**PROBLEM REQUIREMENTS**
Give back the lines of the entries below exactly as written, from the first line to the line holding "Et dedit terram", both included, with the pictures omitted.

(PROVIDED MATERIAL)

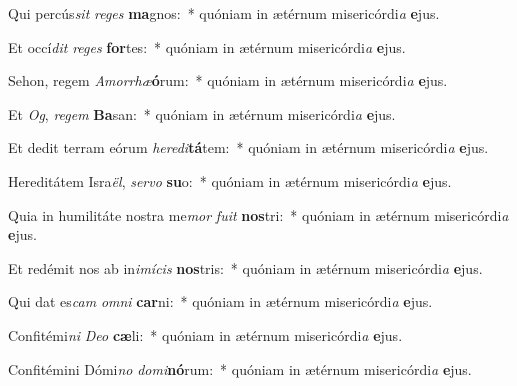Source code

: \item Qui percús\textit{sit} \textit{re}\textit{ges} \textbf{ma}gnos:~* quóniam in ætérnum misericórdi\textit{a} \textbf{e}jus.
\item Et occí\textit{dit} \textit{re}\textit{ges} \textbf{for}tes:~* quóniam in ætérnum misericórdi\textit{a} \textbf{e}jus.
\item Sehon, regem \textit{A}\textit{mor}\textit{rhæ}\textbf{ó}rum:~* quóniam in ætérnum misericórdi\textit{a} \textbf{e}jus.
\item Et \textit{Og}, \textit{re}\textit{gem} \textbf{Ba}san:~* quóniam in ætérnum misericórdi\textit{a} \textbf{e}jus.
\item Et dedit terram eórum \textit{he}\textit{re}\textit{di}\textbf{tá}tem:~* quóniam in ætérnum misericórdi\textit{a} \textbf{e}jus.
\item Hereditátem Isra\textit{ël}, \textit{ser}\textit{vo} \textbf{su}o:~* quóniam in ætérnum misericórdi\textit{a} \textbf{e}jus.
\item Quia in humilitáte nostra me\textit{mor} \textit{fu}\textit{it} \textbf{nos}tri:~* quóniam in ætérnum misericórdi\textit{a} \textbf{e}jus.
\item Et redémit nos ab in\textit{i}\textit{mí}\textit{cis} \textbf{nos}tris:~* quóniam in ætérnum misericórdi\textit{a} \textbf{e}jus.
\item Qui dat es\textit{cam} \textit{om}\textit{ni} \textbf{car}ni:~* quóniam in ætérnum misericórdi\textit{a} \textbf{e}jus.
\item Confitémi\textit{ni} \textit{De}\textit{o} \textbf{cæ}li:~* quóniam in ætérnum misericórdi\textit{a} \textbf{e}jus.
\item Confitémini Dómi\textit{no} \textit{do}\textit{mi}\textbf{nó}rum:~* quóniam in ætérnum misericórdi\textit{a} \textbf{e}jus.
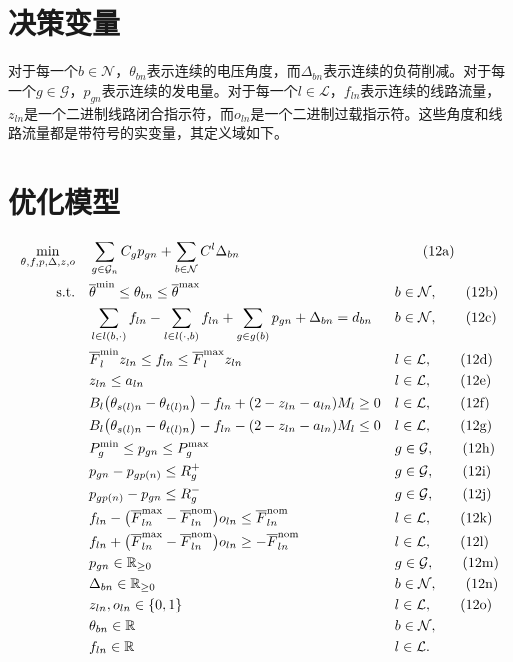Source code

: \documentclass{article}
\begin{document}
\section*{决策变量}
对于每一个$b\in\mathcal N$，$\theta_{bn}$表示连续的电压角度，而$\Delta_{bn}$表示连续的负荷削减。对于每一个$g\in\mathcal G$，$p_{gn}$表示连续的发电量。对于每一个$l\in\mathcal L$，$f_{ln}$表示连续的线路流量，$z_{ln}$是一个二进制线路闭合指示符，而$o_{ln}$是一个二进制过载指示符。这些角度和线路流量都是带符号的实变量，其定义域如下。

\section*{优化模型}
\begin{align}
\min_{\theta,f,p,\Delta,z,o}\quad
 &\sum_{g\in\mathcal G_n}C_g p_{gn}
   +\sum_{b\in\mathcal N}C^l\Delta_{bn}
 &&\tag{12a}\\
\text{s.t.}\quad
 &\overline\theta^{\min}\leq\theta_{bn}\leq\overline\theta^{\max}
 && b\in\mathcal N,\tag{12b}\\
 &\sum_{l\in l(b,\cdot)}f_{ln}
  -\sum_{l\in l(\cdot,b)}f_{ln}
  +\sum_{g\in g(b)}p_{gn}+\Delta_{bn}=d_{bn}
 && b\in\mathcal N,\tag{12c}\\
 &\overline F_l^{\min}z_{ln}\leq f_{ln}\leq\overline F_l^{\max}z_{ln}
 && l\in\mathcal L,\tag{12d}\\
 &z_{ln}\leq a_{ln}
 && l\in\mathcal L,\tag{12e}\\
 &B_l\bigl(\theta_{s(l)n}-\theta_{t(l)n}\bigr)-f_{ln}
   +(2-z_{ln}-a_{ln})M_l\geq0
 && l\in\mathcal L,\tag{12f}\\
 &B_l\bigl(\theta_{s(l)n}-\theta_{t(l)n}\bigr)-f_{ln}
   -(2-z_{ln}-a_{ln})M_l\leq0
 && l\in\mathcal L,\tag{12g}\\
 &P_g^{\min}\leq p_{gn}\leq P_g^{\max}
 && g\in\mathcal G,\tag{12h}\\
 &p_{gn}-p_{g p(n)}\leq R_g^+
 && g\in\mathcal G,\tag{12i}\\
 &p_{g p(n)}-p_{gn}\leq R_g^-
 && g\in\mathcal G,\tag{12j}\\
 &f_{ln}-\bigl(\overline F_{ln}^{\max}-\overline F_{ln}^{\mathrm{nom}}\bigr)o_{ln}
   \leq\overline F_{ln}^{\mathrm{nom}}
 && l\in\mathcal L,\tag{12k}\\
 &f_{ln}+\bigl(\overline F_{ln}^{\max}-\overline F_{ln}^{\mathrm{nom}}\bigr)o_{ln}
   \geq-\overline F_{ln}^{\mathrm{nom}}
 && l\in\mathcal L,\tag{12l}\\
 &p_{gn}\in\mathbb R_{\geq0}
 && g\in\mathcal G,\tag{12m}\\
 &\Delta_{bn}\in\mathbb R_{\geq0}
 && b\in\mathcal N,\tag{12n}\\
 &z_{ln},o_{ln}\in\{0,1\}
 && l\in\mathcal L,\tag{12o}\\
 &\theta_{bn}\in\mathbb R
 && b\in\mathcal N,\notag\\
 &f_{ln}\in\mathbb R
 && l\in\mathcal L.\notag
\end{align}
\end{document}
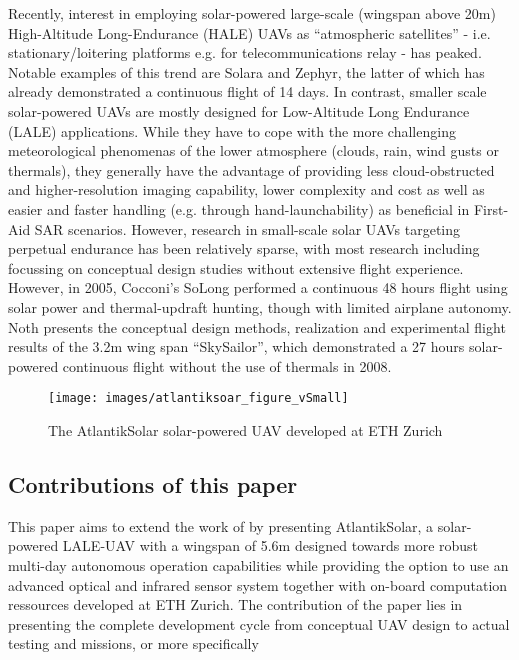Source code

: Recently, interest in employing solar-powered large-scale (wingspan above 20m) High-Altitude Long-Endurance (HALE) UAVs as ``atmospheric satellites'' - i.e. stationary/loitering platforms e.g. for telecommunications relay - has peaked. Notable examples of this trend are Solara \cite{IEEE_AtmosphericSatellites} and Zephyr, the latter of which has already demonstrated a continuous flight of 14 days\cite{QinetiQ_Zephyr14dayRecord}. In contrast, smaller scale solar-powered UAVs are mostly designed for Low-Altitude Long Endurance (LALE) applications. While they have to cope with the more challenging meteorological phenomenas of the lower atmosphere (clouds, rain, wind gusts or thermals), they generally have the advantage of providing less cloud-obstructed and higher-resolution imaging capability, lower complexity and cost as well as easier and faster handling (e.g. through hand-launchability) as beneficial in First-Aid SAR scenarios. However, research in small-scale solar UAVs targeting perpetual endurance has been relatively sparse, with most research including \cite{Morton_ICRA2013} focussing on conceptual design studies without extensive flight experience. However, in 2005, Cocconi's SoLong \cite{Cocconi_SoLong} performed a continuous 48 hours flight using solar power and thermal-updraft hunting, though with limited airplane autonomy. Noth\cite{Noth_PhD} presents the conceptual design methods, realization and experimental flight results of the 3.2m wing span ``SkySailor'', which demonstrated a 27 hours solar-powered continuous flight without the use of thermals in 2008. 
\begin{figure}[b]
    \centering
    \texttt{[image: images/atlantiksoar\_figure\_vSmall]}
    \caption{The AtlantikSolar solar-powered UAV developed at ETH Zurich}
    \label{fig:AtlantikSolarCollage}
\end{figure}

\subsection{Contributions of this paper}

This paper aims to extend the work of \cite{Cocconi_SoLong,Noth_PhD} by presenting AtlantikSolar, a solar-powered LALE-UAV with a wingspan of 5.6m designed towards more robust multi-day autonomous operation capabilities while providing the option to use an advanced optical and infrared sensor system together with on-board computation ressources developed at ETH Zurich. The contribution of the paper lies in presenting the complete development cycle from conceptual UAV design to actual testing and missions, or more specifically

(End PROVIDED MATERIAL)

**OUTPUT OF THE EXERCISE**
Source code

: \item Qui percús\textit{sit} \textit{re}\textit{ges} \textbf{ma}gnos:~* quóniam in ætérnum misericórdi\textit{a} \textbf{e}jus.
\item Et occí\textit{dit} \textit{re}\textit{ges} \textbf{for}tes:~* quóniam in ætérnum misericórdi\textit{a} \textbf{e}jus.
\item Sehon, regem \textit{A}\textit{mor}\textit{rhæ}\textbf{ó}rum:~* quóniam in ætérnum misericórdi\textit{a} \textbf{e}jus.
\item Et \textit{Og}, \textit{re}\textit{gem} \textbf{Ba}san:~* quóniam in ætérnum misericórdi\textit{a} \textbf{e}jus.
\item Et dedit terram eórum \textit{he}\textit{re}\textit{di}\textbf{tá}tem:~* quóniam in ætérnum misericórdi\textit{a} \textbf{e}jus.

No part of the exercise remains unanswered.